I wanted to weep at all I saw. Because for a moment, I was not even the flock flying through the sky. I was the sky, and I was everything.


Time meant so little, so I can’t say how long it took, but eventually, we reached a mountain, and the cave nestled in its arms. We landed but didn’t shift, and we didn’t want to. And amid all the other covens arriving and waiting, it was easier to communicate without our human bodies.


Humans saw everything so separate and couldn’t remember that minds were joined. It was the first thing we knew coven members had to learn before flying. All was one mind, and we were not our bodies. It was also the first thing to unlearn when we wanted our bodies back.


Here there was no miscommunication, only understanding and appreciation. We were both humans and geese, something else we weren’t ready to remember. That was okay.


It was Samhain, and so we also remembered our dead. However, it was so different in these forms because they were not gone from our minds; they were simply unable to be here in body. They told us stories, and we shared our own. But there were no words because it wasn’t necessary.

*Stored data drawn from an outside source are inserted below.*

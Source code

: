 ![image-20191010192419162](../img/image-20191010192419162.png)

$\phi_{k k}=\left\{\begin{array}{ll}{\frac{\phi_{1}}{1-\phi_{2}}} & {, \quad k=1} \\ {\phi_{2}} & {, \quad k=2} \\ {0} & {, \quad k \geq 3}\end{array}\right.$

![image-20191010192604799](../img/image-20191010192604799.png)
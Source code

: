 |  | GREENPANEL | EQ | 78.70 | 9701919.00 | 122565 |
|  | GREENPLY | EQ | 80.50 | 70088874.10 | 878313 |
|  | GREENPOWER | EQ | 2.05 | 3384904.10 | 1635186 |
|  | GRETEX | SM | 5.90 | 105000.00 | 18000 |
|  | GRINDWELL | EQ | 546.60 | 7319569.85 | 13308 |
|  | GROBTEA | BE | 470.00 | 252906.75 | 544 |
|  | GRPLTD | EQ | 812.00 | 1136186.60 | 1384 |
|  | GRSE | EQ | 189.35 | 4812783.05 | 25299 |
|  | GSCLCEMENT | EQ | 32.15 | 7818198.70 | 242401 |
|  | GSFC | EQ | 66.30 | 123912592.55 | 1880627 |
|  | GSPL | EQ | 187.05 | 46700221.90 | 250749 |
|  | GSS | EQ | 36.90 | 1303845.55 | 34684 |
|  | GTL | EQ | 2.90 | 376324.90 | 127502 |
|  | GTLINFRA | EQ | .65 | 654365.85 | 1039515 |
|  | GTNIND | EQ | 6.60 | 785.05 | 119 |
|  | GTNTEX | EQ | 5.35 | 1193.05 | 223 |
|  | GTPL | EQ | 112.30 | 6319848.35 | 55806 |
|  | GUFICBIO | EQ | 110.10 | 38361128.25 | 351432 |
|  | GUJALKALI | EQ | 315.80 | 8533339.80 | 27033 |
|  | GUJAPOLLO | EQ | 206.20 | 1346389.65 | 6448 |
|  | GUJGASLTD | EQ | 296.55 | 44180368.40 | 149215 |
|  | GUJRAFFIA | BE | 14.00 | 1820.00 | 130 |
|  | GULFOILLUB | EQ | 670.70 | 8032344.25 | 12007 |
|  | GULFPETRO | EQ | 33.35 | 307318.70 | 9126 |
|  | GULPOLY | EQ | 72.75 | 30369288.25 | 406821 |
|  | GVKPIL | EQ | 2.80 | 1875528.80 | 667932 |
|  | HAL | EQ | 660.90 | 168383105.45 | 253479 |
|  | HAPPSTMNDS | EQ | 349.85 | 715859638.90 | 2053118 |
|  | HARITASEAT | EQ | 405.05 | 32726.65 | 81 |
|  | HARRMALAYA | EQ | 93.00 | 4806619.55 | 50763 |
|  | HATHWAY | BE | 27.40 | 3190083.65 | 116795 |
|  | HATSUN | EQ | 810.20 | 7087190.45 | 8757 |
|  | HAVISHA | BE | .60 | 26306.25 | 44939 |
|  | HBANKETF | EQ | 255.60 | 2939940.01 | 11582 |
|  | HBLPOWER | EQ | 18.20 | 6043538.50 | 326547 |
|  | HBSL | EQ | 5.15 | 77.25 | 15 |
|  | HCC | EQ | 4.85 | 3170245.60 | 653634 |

It was more like an experience. It was a glimpse behind the veil, a hand through silk.


They went with us when we finally left, but only because we realized they had never left. Our dead were not gone but were as close as our thoughts.


All through the flight home, they flew with us. While the Geese held a strong formation, the spirits dipped and twisted among us all, sharing their elation.


I knew when we were near home because I saw the lights, the countless number of golden lanterns flickering around our house. They were a tender glow, coloring the dark grey of early morning.


The ones that stayed kept the Jack O’ Lanterns burning strong so that we could find our way home, and so we remembered who we were returning for. Because, of course, you couldn’t arrive home if you’d never left.